> _EXERCISE BRIEF_: Exact copy, pictures excluded: write out every line below.

> _DATA FOR PROCESSING_:
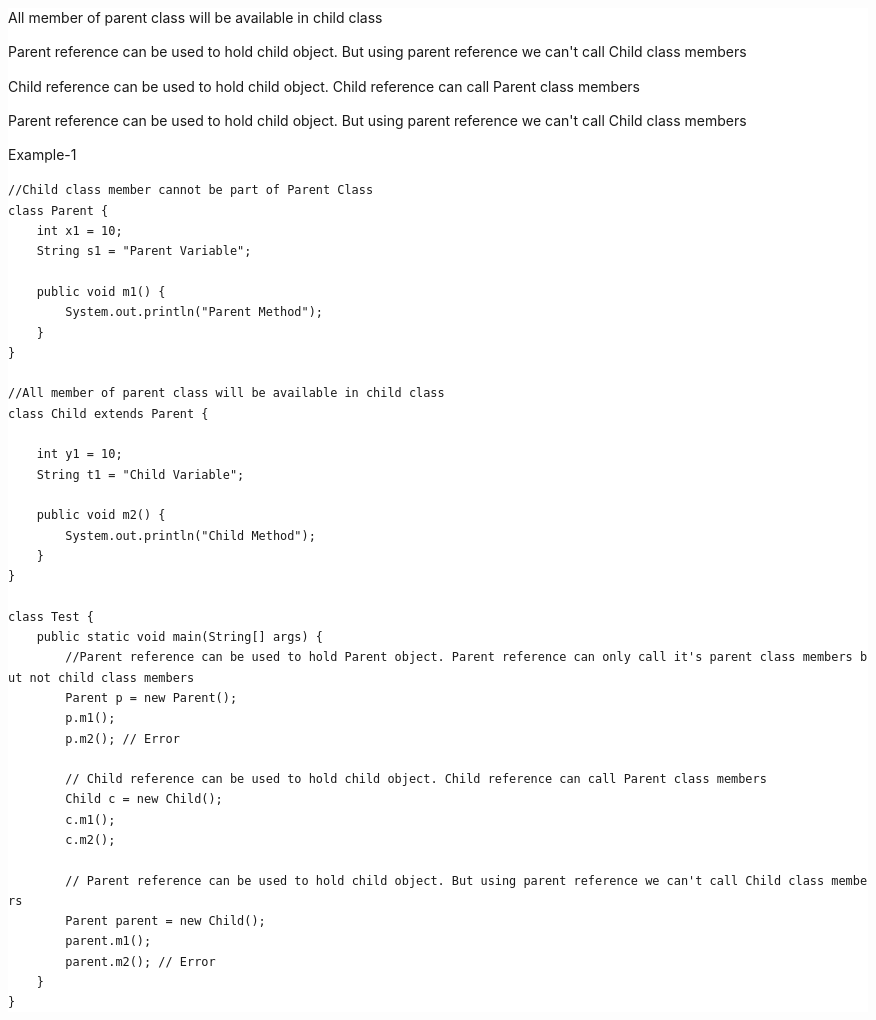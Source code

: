All member of parent class will be available in child class

Parent reference can be used to hold child object. But using parent reference we can't call Child class members

Child reference can be used to hold child object. Child reference can call Parent class members

Parent reference can be used to hold child object. But using parent reference we can't call Child class members


Example-1

```
//Child class member cannot be part of Parent Class
class Parent {
    int x1 = 10;
    String s1 = "Parent Variable";

    public void m1() {
        System.out.println("Parent Method");
    }
}

//All member of parent class will be available in child class
class Child extends Parent {

    int y1 = 10;
    String t1 = "Child Variable";

    public void m2() {
        System.out.println("Child Method");
    }
}

class Test {
    public static void main(String[] args) {
        //Parent reference can be used to hold Parent object. Parent reference can only call it's parent class members but not child class members
        Parent p = new Parent();
        p.m1();
        p.m2(); // Error

        // Child reference can be used to hold child object. Child reference can call Parent class members
        Child c = new Child();
        c.m1();
        c.m2();

        // Parent reference can be used to hold child object. But using parent reference we can't call Child class members
        Parent parent = new Child();
        parent.m1();
        parent.m2(); // Error
    }
}
```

> _SOLUTION_:
Source code

:All member of parent class will be available in child class

Parent reference can be used to hold child object. But using parent reference we can't call Child class members

Child reference can be used to hold child object. Child reference can call Parent class members

Parent reference can be used to hold child object. But using parent reference we can't call Child class members


Example-1

```
//Child class member cannot be part of Parent Class
class Parent {
    int x1 = 10;
    String s1 = "Parent Variable";

    public void m1() {
        System.out.println("Parent Method");
    }
}

//All member of parent class will be available in child class
class Child extends Parent {

    int y1 = 10;
    String t1 = "Child Variable";

    public void m2() {
        System.out.println("Child Method");
    }
}

class Test {
    public static void main(String[] args) {
        //Parent reference can be used to hold Parent object. Parent reference can only call it's parent class members but not child class members
        Parent p = new Parent();
        p.m1();
        p.m2(); // Error

        // Child reference can be used to hold child object. Child reference can call Parent class members
        Child c = new Child();
        c.m1();
        c.m2();

        // Parent reference can be used to hold child object. But using parent reference we can't call Child class members
        Parent parent = new Child();
        parent.m1();
        parent.m2(); // Error
    }
}
```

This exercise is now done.